Ever since blogs were first introduced to the Internet, they have expanded digital media and journalism in general in ways society never imagined possible. I myself have created several different blogs for different classes, for documenting my semester abroad, for collecting my favorite photographs, and even for some of my internships. It wasn’t until I was looking back at all my different blogs I’ve managed when I realized just how versatile the blogging world is.
Blogs can fall into a plethora of different categories, which each serve a specific target audience. For example, when I want to look at photography and design I always go straight to Cape Cod Collegiate, a photo tumblr that I was immediately attracted to because of the simplistic style and manageable layout. However, there are several other popular blogs focusing on topics such as politics, food, travel, etc.

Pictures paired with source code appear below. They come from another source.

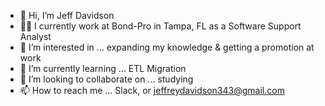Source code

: - 👋 Hi, I’m Jeff Davidson
- 👨‍💻 I currently work at Bond-Pro in Tampa, FL as a Software Support Analyst
- 👀 I’m interested in ... expanding my knowledge & getting a promotion at work
- 🌱 I’m currently learning ... ETL Migration
- 💞️ I’m looking to collaborate on ... studying
- 📫 How to reach me ... Slack, or jeffreydavidson343@gmail.com 

<!---
jeffdavidson343/jeffdavidson343 is a ✨ special ✨ repository because its `README.md` (this file) appears on your GitHub profile.
You can click the Preview link to take a look at your changes.
--->
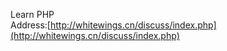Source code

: Learn PHP   
Address:[http://whitewings.cn/discuss/index.php](http://whitewings.cn/discuss/index.php)

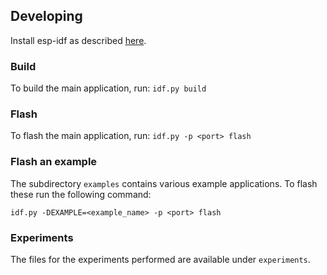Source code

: ## Developing

Install esp-idf as described [here](https://docs.espressif.com/projects/esp-idf/en/release-v5.3/esp32/get-started/linux-macos-setup.html).

### Build
To build the main application, run:
`idf.py build`

### Flash
To flash the main application, run:
`idf.py -p <port> flash`

### Flash an example

The subdirectory `examples` contains various example applications. To flash these run the following command:

`idf.py -DEXAMPLE=<example_name> -p <port> flash`

### Experiments

The files for the experiments performed are available under `experiments`.
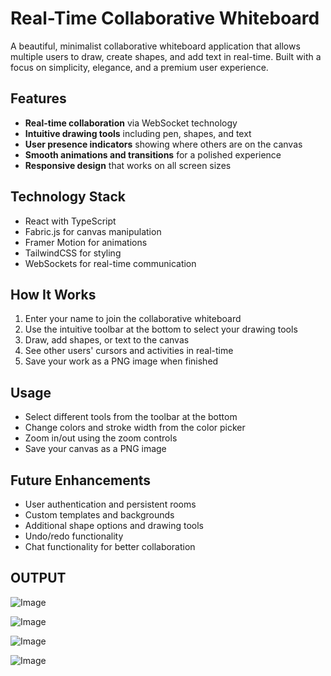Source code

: # Real-Time Collaborative Whiteboard

A beautiful, minimalist collaborative whiteboard application that allows multiple users to draw, create shapes, and add text in real-time. Built with a focus on simplicity, elegance, and a premium user experience.

## Features

- **Real-time collaboration** via WebSocket technology
- **Intuitive drawing tools** including pen, shapes, and text
- **User presence indicators** showing where others are on the canvas
- **Smooth animations and transitions** for a polished experience
- **Responsive design** that works on all screen sizes

## Technology Stack

- React with TypeScript
- Fabric.js for canvas manipulation
- Framer Motion for animations
- TailwindCSS for styling
- WebSockets for real-time communication

## How It Works

1. Enter your name to join the collaborative whiteboard
2. Use the intuitive toolbar at the bottom to select your drawing tools
3. Draw, add shapes, or text to the canvas
4. See other users' cursors and activities in real-time
5. Save your work as a PNG image when finished

## Usage

- Select different tools from the toolbar at the bottom
- Change colors and stroke width from the color picker
- Zoom in/out using the zoom controls
- Save your canvas as a PNG image

## Future Enhancements

- User authentication and persistent rooms
- Custom templates and backgrounds
- Additional shape options and drawing tools
- Undo/redo functionality
- Chat functionality for better collaboration

## OUTPUT

![Image](https://github.com/user-attachments/assets/9269f6f4-37f7-44b3-bf25-6277c6381aae)

![Image](https://github.com/user-attachments/assets/340e6d33-d238-4793-bfb2-ea97e4bfa37f)

![Image](https://github.com/user-attachments/assets/b2a54ef9-3d8b-48da-91df-98d53358164b)

![Image](https://github.com/user-attachments/assets/8a31adb6-5f5f-4816-995f-e179cd81f5a9)
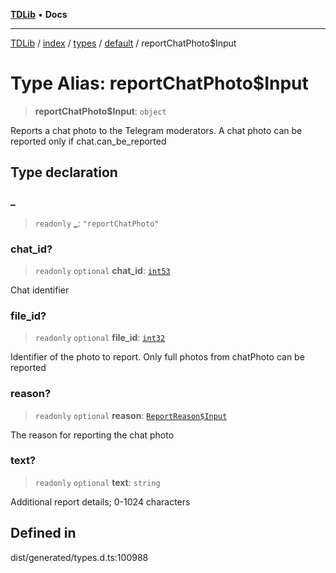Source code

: [**TDLib**](../../../../../../README.md) • **Docs**

***

[TDLib](../../../../../../modules.md) / [index](../../../../../README.md) / [types](../../../README.md) / [default](../README.md) / reportChatPhoto$Input

# Type Alias: reportChatPhoto$Input

> **reportChatPhoto$Input**: `object`

Reports a chat photo to the Telegram moderators. A chat photo can be reported only if chat.can_be_reported

## Type declaration

### \_

> `readonly` **\_**: `"reportChatPhoto"`

### chat\_id?

> `readonly` `optional` **chat\_id**: [`int53`](int53.md)

Chat identifier

### file\_id?

> `readonly` `optional` **file\_id**: [`int32`](int32.md)

Identifier of the photo to report. Only full photos from chatPhoto can be reported

### reason?

> `readonly` `optional` **reason**: [`ReportReason$Input`](ReportReason$Input.md)

The reason for reporting the chat photo

### text?

> `readonly` `optional` **text**: `string`

Additional report details; 0-1024 characters

## Defined in

dist/generated/types.d.ts:100988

In Chapter 4, Brian Carroll discusses the importance of catchy headlines and hypertext to add to your content. He also talks about the importance of making sure your blog articles are no more than around 350 words, something I strongly agree with. As an easily distracted and busy college student, I only have time to read short articles offering me what I need to know in a few concise paragraphs.
Carroll continues on in Chapter 7 by emphasizing the need to have a blog which fosters community building. What this means is the blogger needs to not only write in a conversational style, but also he or she needs to find ways to actively engage the readers. My favorite blogger, Emily Schuman, has created a very successful blog by doing these exact things. The majority of her daily blog posts are no more than three to four paragraphs and she breaks them up with photos and what Carroll refers to as “chunking”.
Some discussion questions I thought of after reading Chapter 4 & Chapter 7 are:
In your opinion is blogging considered journalism?
What do you define as credible sources?